Goroutines in C

Our first example demonstrates the use of threads in C. Here’s the full source code:

#include <stdio.h>
#include <pthread.h>
#include <unistd.h>

void *f(void *arg) {
    const char *from = (const char *)arg;
    for (int i = 0; i < 3; i++) {
        printf("%s : %d\n", from, i);
    }
    return NULL;
}

void *anonymous_func(void *arg) {
    printf("%s\n", (const char *)arg);
    return NULL;
}

int main() {
    // Call the function directly
    f("direct");

    // Create a thread to run the function
    pthread_t thread1;
    pthread_create(&thread1, NULL, f, "thread");

    // Create a thread for an anonymous function
    pthread_t thread2;
    pthread_create(&thread2, NULL, anonymous_func, "going");

    // Wait for the threads to finish
    sleep(1);
    printf("done\n");

    pthread_join(thread1, NULL);
    pthread_join(thread2, NULL);

    return 0;
}

In this C program, we’re using POSIX threads (pthreads) to create concurrent execution, which is similar to goroutines in concept.

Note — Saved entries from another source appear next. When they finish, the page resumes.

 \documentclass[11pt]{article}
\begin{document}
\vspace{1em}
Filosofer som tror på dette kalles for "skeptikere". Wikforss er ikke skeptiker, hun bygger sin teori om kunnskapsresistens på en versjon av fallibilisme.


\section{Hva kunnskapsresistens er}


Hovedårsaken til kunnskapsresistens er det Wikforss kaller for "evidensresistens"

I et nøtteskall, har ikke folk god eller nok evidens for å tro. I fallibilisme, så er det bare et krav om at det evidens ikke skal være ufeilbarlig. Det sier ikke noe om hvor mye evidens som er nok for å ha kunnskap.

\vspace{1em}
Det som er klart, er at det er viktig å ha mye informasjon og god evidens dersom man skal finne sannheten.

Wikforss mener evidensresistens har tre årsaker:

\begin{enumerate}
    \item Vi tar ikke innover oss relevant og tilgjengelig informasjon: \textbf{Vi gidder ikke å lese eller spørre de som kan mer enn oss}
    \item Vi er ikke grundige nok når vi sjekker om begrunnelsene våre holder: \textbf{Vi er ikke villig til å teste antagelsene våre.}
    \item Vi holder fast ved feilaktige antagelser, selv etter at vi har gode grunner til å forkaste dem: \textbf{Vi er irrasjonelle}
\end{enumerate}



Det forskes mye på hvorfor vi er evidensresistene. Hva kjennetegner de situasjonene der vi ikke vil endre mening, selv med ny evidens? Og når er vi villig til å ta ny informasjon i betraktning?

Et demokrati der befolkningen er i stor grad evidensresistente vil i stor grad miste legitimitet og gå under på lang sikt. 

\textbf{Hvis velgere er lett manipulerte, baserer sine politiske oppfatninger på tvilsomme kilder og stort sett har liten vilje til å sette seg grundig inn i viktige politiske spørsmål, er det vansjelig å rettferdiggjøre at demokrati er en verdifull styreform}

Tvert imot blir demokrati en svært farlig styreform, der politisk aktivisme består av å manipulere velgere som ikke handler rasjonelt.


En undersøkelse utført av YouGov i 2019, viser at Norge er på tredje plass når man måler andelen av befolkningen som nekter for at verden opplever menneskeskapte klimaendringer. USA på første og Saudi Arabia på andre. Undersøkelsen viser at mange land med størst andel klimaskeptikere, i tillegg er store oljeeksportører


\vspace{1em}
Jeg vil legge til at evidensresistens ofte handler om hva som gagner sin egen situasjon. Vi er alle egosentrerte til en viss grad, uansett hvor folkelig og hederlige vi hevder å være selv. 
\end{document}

Let’s break down the key parts:

1. We define a function f that takes a string argument and prints it along with a counter.

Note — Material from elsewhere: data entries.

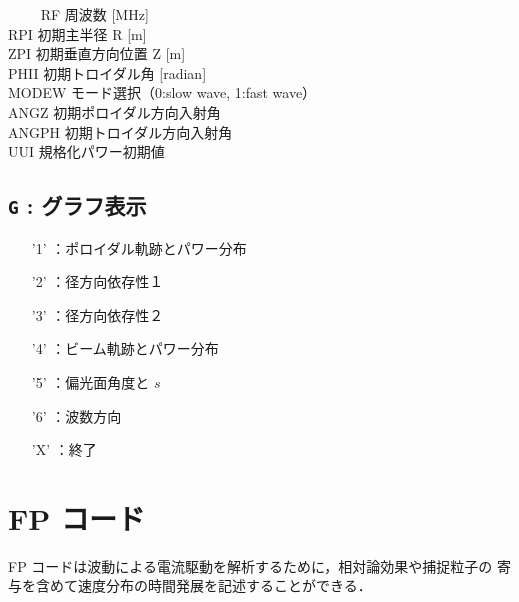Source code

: \documentclass[11pt]{jarticle}
\begin{document}
\begin{itemize}
\begin{tabbing}
　　  \> RF    \>周波数 [MHz] \\
      \> RPI   \>初期主半径 R [m] \\
      \> ZPI   \>初期垂直方向位置 Z [m]\\
      \> PHII  \>初期トロイダル角 [radian]\\
      \> MODEW \>モード選択（0:slow wave, 1:fast wave）\\
      \> ANGZ  \>初期ポロイダル方向入射角 \\
      \> ANGPH \>初期トロイダル方向入射角\\
      \> UUI   \>規格化パワー初期値\\
\end{tabbing}   
\end{itemize}

\subsection{{\tt G} : グラフ表示}
\begin{itemize}
\item['1']：ポロイダル軌跡とパワー分布
\item['2']：径方向依存性１
\item['3']：径方向依存性２
\item['4']：ビーム軌跡とパワー分布
\item['5']：偏光面角度と $s$
\item['6']：波数方向
\item['X']：終了
\end{itemize}




\section{FP コード}
FP コードは波動による電流駆動を解析するために，相対論効果や捕捉粒子の
寄与を含めて速度分布の時間発展を記述することができる．
\end{document}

2. In the main function, we first call f directly with the argument “direct”.

3. To run f concurrently, we create a new thread using pthread_create. This is similar to using the go keyword in the original example.

4. We also create another thread for an anonymous function. In C, we can’t define anonymous functions inline like in some other languages, so we define a separate function anonymous_func and pass it to pthread_create.

5. We use sleep(1) to wait for the threads to finish. In a more robust implementation, you’d use proper synchronization mechanisms.

6. Finally, we use pthread_join to wait for the threads to complete before the program exits.

When we compile and run this program, we might see output like this:

$ gcc -o threads threads.c -lpthread
$ ./threads
direct : 0
direct : 1
direct : 2
thread : 0
going
thread : 1
thread : 2
done

The output may vary between runs due to the concurrent nature of the threads. The main thread’s output (“direct” and “done”) will always appear, but the order of the other outputs may change.

This example demonstrates basic thread creation and execution in C, which is conceptually similar to goroutines in concurrent programming.